Her şey ama her şey var yazıda. Bir Ayşe yazısı hiç değil aslında.
Ve son derece parlak bir biçimde yazıyı okuyucuya şunu sorarak
bitiriyor: ``Ayşe, kafamı öyle karıştırdı ki. Peki siz ne
diyorsunuz benim sevgili okurlarım. Ayşe her şeyi bırakıp
sevgilisinin peşinden gitsin mi gitmesin mi?’’
Bu adam şeytana külahını ters giydirir! Bu kadar provokatif bir
yazı yazmak herkesin harcı değildir. Dün de, cumartesi yazdığım
yazıyı alıyor, köşesine koyuyor. Teşekkür ediyorum kendisine.

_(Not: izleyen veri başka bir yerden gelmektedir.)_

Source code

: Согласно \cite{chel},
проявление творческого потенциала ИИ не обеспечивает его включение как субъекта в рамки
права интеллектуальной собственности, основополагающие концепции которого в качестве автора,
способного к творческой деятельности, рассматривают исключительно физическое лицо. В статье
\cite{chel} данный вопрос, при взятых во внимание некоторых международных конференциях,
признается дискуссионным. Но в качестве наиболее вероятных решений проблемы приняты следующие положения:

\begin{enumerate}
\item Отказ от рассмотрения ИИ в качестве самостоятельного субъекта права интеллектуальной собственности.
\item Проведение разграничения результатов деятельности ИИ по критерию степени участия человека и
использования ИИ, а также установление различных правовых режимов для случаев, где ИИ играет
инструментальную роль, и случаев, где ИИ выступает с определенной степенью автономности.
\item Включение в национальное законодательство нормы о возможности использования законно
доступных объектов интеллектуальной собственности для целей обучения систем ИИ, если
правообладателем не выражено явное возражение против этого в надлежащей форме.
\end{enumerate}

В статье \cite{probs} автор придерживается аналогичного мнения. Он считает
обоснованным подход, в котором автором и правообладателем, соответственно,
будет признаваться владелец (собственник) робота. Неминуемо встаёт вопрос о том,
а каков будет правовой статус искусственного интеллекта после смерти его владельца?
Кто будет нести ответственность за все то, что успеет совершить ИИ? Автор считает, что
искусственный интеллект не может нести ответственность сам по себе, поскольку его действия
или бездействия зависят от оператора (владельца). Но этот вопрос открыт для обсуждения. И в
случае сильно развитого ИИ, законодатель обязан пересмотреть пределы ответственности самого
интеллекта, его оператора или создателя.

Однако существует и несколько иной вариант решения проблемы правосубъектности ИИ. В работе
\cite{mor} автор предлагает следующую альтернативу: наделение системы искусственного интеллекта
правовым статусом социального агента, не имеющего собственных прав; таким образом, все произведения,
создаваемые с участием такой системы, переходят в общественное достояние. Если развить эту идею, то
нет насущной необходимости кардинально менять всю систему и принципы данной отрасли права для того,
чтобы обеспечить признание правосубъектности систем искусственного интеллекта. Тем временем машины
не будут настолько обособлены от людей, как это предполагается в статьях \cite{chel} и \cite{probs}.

Biliyorum ki, tüm bunları beni sevdiği için yapıyor. Acaba Dubai’de
bizi ziyaret etmeye gelir mi?
Onu bilmiyorum da... Birazdan otelden çıkıp emlakçıyla buluşmazsam
ayvayı yiyeceğimi biliyorum! Biz Dubai’ye ev bakmaya geldik de.
Kedimin de seveceği şöyleee kocaman bir ev arıyoruz. Yarın yine
İstanbul’dayım, sevgiyle sizi kucaklarım...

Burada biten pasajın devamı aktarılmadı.